I think I've submitted 3 rare jaegers (2 poms and a longtail) to the MBRC over the last few years and have gone 0 for 3 with either no or very distant pics. So when I eBirded 2 Parasitics from New Buffalo a few days ago I had to smile when Adam asked me why I'd eliminated Pomarine for one of the birds.
The first bird was a first year that I didn't get great photos of. It was very windy and the bird looked fairly heavy with its primaries held fairly tightly for the most part and wasn't particularly warm in color. I actually thought this bird had a very good chance of being a Pomarine. Eventually it came close enough for the camera to pick up some projecting tail points
Not too much later Andrew picked up another jaeger, this one an adult. It cut tantalizingly across the harbor and I abandoned the scope for the camera.
I didn't think the dark in the face came down very far and it certainly doesn't have much of a breast band so I chalked it up as a Parasitic without thinking too much about it (more irony after I tried really hard to turn the Parasitic into a Pomarine). If I'd stayed with it a little longer in the scope I might have noticed the two tone bill. Oh well. A not so solid pic of the pale-ish bill base.
The bird kept coming north. Crops through the camera show a pretty long bill with the suggestion of a thicker gony angle.
As it quarters away another angle at the broad tail projection...
I've never found counting pale primary shafts to be that useful, but if you're so inclined the left image may help. You do get a sense of the face mask coming lower on the face from this angle than the initial view in the harbor.

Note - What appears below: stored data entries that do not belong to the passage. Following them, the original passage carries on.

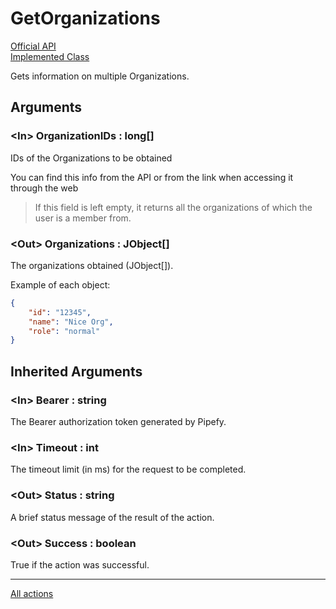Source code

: # GetOrganizations

[Official API](https://pipefy.docs.apiary.io/#reference/0/list-organizations)  
[Implemented Class](../Capgemini.Pipefy/Organization/GetOrganizations.cs)

Gets information on multiple Organizations.

## Arguments

### &lt;In&gt; OrganizationIDs : long[]

IDs of the Organizations to be obtained

You can find this info from the API or from the link when accessing it through the web

> If this field is left empty, it returns all the organizations of which the user is a member from.

### &lt;Out&gt; Organizations : JObject[]

The organizations obtained (JObject[]).

Example of each object:

```json
{
    "id": "12345",
    "name": "Nice Org",
    "role": "normal"
}
```

## Inherited Arguments

### &lt;In&gt; Bearer : string

The Bearer authorization token generated by Pipefy.

### &lt;In&gt; Timeout : int

The timeout limit (in ms) for the request to be completed.

### &lt;Out&gt; Status : string

A brief status message of the result of the action.

### &lt;Out&gt; Success : boolean

True if the action was successful.

---

[All actions](../README.md)
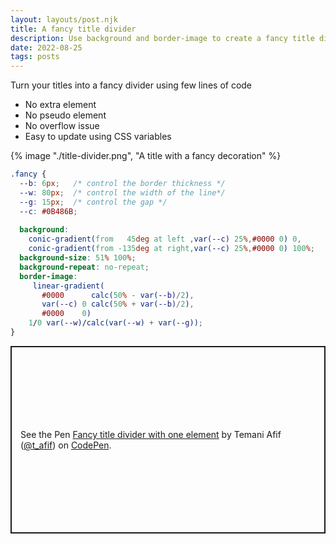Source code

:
 ```yaml
---
layout: layouts/post.njk
title: A fancy title divider
description: Use background and border-image to create a fancy title divider
date: 2022-08-25
tags: posts
---
```


Turn your titles into a fancy divider using few lines of code
* No extra element
* No pseudo element
* No overflow issue
* Easy to update using CSS variables


{% image "./title-divider.png", "A title with a fancy decoration" %}

```css
.fancy {
  --b: 6px;   /* control the border thickness */
  --w: 80px;  /* control the width of the line*/
  --g: 15px;  /* control the gap */
  --c: #0B486B;
 
  background: 
    conic-gradient(from   45deg at left ,var(--c) 25%,#0000 0) 0,
    conic-gradient(from -135deg at right,var(--c) 25%,#0000 0) 100%;
  background-size: 51% 100%;
  background-repeat: no-repeat;
  border-image: 
     linear-gradient(
       #0000      calc(50% - var(--b)/2),
       var(--c) 0 calc(50% + var(--b)/2),
       #0000    0) 
    1/0 var(--w)/calc(var(--w) + var(--g));
}
```

<p class="codepen" data-height="300" data-default-tab="result" data-slug-hash="VwXOmjW" data-preview="true" data-user="t_afif" style="height: 300px; box-sizing: border-box; display: flex; align-items: center; justify-content: center; border: 2px solid; margin: 1em 0; padding: 1em;">
  <span>See the Pen <a href="https://codepen.io/t_afif/pen/VwXOmjW">
  Fancy title divider with one element</a> by Temani Afif (<a href="https://codepen.io/t_afif">@t_afif</a>)
  on <a href="https://codepen.io">CodePen</a>.</span>
</p>
<script async src="https://cpwebassets.codepen.io/assets/embed/ei.js"></script>

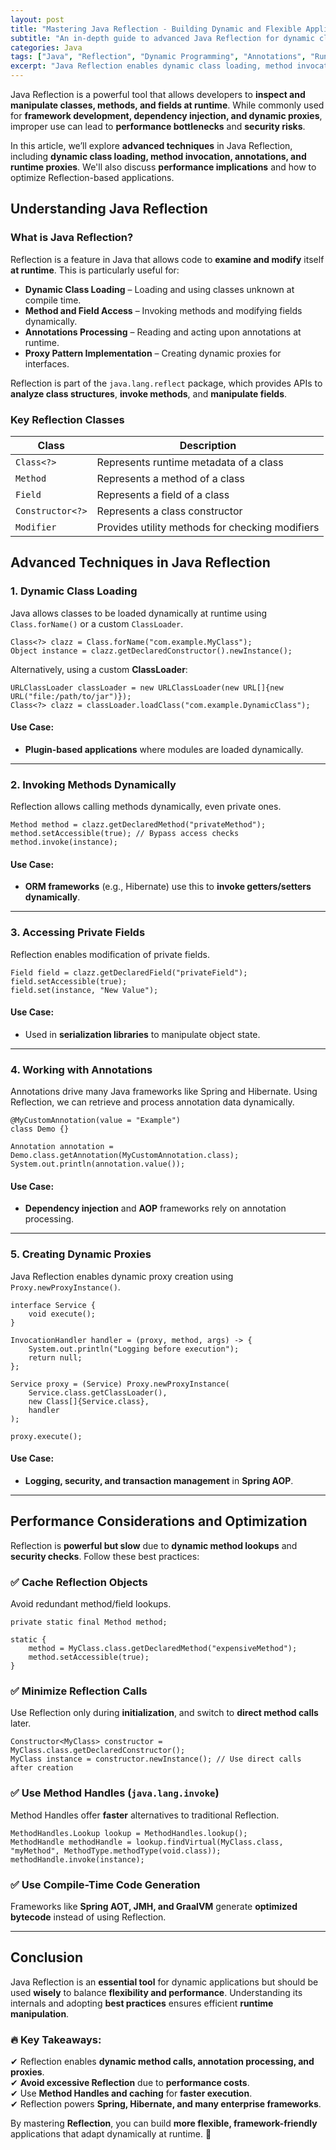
 ```yaml
---
layout: post
title: "Mastering Java Reflection - Building Dynamic and Flexible Applications"
subtitle: "An in-depth guide to advanced Java Reflection for dynamic class loading, method invocation, and runtime manipulation."
categories: Java
tags: ["Java", "Reflection", "Dynamic Programming", "Annotations", "Runtime Manipulation", "Performance Optimization"]
excerpt: "Java Reflection enables dynamic class loading, method invocation, and runtime object manipulation. Learn advanced techniques, best practices, and performance considerations to harness Reflection effectively."
---
```




Java Reflection is a powerful tool that allows developers to **inspect and manipulate classes, methods, and fields at runtime**. While commonly used for **framework development, dependency injection, and dynamic proxies**, improper use can lead to **performance bottlenecks** and **security risks**.

In this article, we’ll explore **advanced techniques** in Java Reflection, including **dynamic class loading, method invocation, annotations, and runtime proxies**. We'll also discuss **performance implications** and how to optimize Reflection-based applications.

## Understanding Java Reflection

### What is Java Reflection?

Reflection is a feature in Java that allows code to **examine and modify** itself **at runtime**. This is particularly useful for:

- **Dynamic Class Loading** – Loading and using classes unknown at compile time.
- **Method and Field Access** – Invoking methods and modifying fields dynamically.
- **Annotations Processing** – Reading and acting upon annotations at runtime.
- **Proxy Pattern Implementation** – Creating dynamic proxies for interfaces.

Reflection is part of the `java.lang.reflect` package, which provides APIs to **analyze class structures**, **invoke methods**, and **manipulate fields**.

### Key Reflection Classes

| Class | Description |
|-------|-------------|
| `Class<?>` | Represents runtime metadata of a class |
| `Method` | Represents a method of a class |
| `Field` | Represents a field of a class |
| `Constructor<?>` | Represents a class constructor |
| `Modifier` | Provides utility methods for checking modifiers |

## Advanced Techniques in Java Reflection

### 1. Dynamic Class Loading

Java allows classes to be loaded dynamically at runtime using `Class.forName()` or a custom `ClassLoader`.

```
Class<?> clazz = Class.forName("com.example.MyClass");
Object instance = clazz.getDeclaredConstructor().newInstance();
```

Alternatively, using a custom **ClassLoader**:

```
URLClassLoader classLoader = new URLClassLoader(new URL[]{new URL("file:/path/to/jar")});
Class<?> clazz = classLoader.loadClass("com.example.DynamicClass");
```

#### Use Case:
- **Plugin-based applications** where modules are loaded dynamically.

---

### 2. Invoking Methods Dynamically

Reflection allows calling methods dynamically, even private ones.

```
Method method = clazz.getDeclaredMethod("privateMethod");
method.setAccessible(true); // Bypass access checks
method.invoke(instance);
```

#### Use Case:
- **ORM frameworks** (e.g., Hibernate) use this to **invoke getters/setters dynamically**.

---

### 3. Accessing Private Fields

Reflection enables modification of private fields.

```
Field field = clazz.getDeclaredField("privateField");
field.setAccessible(true);
field.set(instance, "New Value");
```

#### Use Case:
- Used in **serialization libraries** to manipulate object state.

---

### 4. Working with Annotations

Annotations drive many Java frameworks like Spring and Hibernate. Using Reflection, we can retrieve and process annotation data dynamically.

```
@MyCustomAnnotation(value = "Example")
class Demo {}

Annotation annotation = Demo.class.getAnnotation(MyCustomAnnotation.class);
System.out.println(annotation.value());
```

#### Use Case:
- **Dependency injection** and **AOP** frameworks rely on annotation processing.

---

### 5. Creating Dynamic Proxies

Java Reflection enables dynamic proxy creation using `Proxy.newProxyInstance()`.

```
interface Service {
    void execute();
}

InvocationHandler handler = (proxy, method, args) -> {
    System.out.println("Logging before execution");
    return null;
};

Service proxy = (Service) Proxy.newProxyInstance(
    Service.class.getClassLoader(),
    new Class[]{Service.class},
    handler
);

proxy.execute();
```

#### Use Case:
- **Logging, security, and transaction management** in **Spring AOP**.

---

## Performance Considerations and Optimization

Reflection is **powerful but slow** due to **dynamic method lookups** and **security checks**. Follow these best practices:

### ✅ Cache Reflection Objects

Avoid redundant method/field lookups.

```
private static final Method method;

static {
    method = MyClass.class.getDeclaredMethod("expensiveMethod");
    method.setAccessible(true);
}
```

### ✅ Minimize Reflection Calls

Use Reflection only during **initialization**, and switch to **direct method calls** later.

```
Constructor<MyClass> constructor = MyClass.class.getDeclaredConstructor();
MyClass instance = constructor.newInstance(); // Use direct calls after creation
```

### ✅ Use Method Handles (`java.lang.invoke`)

Method Handles offer **faster** alternatives to traditional Reflection.

```
MethodHandles.Lookup lookup = MethodHandles.lookup();
MethodHandle methodHandle = lookup.findVirtual(MyClass.class, "myMethod", MethodType.methodType(void.class));
methodHandle.invoke(instance);
```

### ✅ Use Compile-Time Code Generation

Frameworks like **Spring AOT, JMH, and GraalVM** generate **optimized bytecode** instead of using Reflection.

---

## Conclusion

Java Reflection is an **essential tool** for dynamic applications but should be used **wisely** to balance **flexibility and performance**. Understanding its internals and adopting **best practices** ensures efficient **runtime manipulation**.

### 🔥 Key Takeaways:
✔ Reflection enables **dynamic method calls, annotation processing, and proxies**.  
✔ **Avoid excessive Reflection** due to **performance costs**.  
✔ Use **Method Handles and caching** for **faster execution**.  
✔ Reflection powers **Spring, Hibernate, and many enterprise frameworks**.

By mastering **Reflection**, you can build **more flexible, framework-friendly** applications that adapt dynamically at runtime. 🚀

Another view of the mask, as well as breast-heavy gestault.
The bird accelerated up to attack a Ring-billed exposing the spread tail as it flared after its target.
I count 10 tail feathers though it's possible some of the outer tail feathers are folded over each other. There should be 12. Given that the bird has projecting central rects with the tail folded I think we can trust that the central feathers are included here (and given the gap in the tail on the leftmost image I wonder if it's the bilateral 2nd tail feathers that are missing). It'd be nice if the RBGU was in the same posture as the jaeger to compare the wingspan better.
One last view of the mask extending onto the malar.
I've been having bigtime computer problems for a week and am using an old one without photoshop. It will be interesting to see if the two-tone bill comes out more when I can lighten some of the broadside views.